BEGIN

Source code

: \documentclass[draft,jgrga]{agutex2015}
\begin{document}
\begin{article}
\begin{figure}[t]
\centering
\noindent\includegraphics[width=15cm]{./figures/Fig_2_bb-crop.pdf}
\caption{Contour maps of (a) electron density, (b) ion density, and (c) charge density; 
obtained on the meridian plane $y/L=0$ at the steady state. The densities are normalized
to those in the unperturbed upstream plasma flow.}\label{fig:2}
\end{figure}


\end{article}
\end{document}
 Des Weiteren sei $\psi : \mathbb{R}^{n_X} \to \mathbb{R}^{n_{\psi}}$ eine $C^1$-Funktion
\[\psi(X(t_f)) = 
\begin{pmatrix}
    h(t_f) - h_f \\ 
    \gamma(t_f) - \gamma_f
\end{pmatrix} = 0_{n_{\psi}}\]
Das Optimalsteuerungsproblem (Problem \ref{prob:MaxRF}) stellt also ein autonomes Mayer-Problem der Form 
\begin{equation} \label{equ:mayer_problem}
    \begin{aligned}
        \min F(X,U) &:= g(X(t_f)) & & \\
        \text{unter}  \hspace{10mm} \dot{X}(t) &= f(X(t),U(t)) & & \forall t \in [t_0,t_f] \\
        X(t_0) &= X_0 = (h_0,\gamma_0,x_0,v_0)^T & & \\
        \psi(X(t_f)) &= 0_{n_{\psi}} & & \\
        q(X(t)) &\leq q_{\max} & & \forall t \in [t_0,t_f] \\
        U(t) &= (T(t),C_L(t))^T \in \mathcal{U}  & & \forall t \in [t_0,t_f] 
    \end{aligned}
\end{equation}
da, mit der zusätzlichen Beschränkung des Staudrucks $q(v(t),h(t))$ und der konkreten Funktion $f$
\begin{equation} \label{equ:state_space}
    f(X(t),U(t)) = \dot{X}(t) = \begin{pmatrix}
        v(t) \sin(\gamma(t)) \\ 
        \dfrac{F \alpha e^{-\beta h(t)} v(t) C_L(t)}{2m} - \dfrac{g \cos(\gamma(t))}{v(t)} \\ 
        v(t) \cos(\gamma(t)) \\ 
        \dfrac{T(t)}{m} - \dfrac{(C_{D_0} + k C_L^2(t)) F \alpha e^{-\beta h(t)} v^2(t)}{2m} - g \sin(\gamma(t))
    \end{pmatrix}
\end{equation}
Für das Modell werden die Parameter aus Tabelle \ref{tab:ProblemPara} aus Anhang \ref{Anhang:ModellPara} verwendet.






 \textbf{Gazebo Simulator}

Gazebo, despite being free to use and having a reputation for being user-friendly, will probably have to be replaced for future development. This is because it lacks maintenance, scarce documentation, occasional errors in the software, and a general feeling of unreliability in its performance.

END

**Task to carry out**
Everything in the listing is to be restated exactly.

**Written reply**
Source code

: \documentclass[draft,jgrga]{agutex2015}
\begin{document}
\begin{article}
\begin{figure}[t]
\centering
\noindent\includegraphics[width=15cm]{./figures/Fig_2_bb-crop.pdf}
\caption{Contour maps of (a) electron density, (b) ion density, and (c) charge density; 
obtained on the meridian plane $y/L=0$ at the steady state. The densities are normalized
to those in the unperturbed upstream plasma flow.}\label{fig:2}
\end{figure}


\end{article}
\end{document}
 Des Weiteren sei $\psi : \mathbb{R}^{n_X} \to \mathbb{R}^{n_{\psi}}$ eine $C^1$-Funktion
\[\psi(X(t_f)) = 
\begin{pmatrix}
    h(t_f) - h_f \\ 
    \gamma(t_f) - \gamma_f
\end{pmatrix} = 0_{n_{\psi}}\]
Das Optimalsteuerungsproblem (Problem \ref{prob:MaxRF}) stellt also ein autonomes Mayer-Problem der Form 
\begin{equation} \label{equ:mayer_problem}
    \begin{aligned}
        \min F(X,U) &:= g(X(t_f)) & & \\
        \text{unter}  \hspace{10mm} \dot{X}(t) &= f(X(t),U(t)) & & \forall t \in [t_0,t_f] \\
        X(t_0) &= X_0 = (h_0,\gamma_0,x_0,v_0)^T & & \\
        \psi(X(t_f)) &= 0_{n_{\psi}} & & \\
        q(X(t)) &\leq q_{\max} & & \forall t \in [t_0,t_f] \\
        U(t) &= (T(t),C_L(t))^T \in \mathcal{U}  & & \forall t \in [t_0,t_f] 
    \end{aligned}
\end{equation}
da, mit der zusätzlichen Beschränkung des Staudrucks $q(v(t),h(t))$ und der konkreten Funktion $f$
\begin{equation} \label{equ:state_space}
    f(X(t),U(t)) = \dot{X}(t) = \begin{pmatrix}
        v(t) \sin(\gamma(t)) \\ 
        \dfrac{F \alpha e^{-\beta h(t)} v(t) C_L(t)}{2m} - \dfrac{g \cos(\gamma(t))}{v(t)} \\ 
        v(t) \cos(\gamma(t)) \\ 
        \dfrac{T(t)}{m} - \dfrac{(C_{D_0} + k C_L^2(t)) F \alpha e^{-\beta h(t)} v^2(t)}{2m} - g \sin(\gamma(t))
    \end{pmatrix}
\end{equation}
Für das Modell werden die Parameter aus Tabelle \ref{tab:ProblemPara} aus Anhang \ref{Anhang:ModellPara} verwendet.






 \textbf{Gazebo Simulator}

Gazebo, despite being free to use and having a reputation for being user-friendly, will probably have to be replaced for future development. This is because it lacks maintenance, scarce documentation, occasional errors in the software, and a general feeling of unreliability in its performance.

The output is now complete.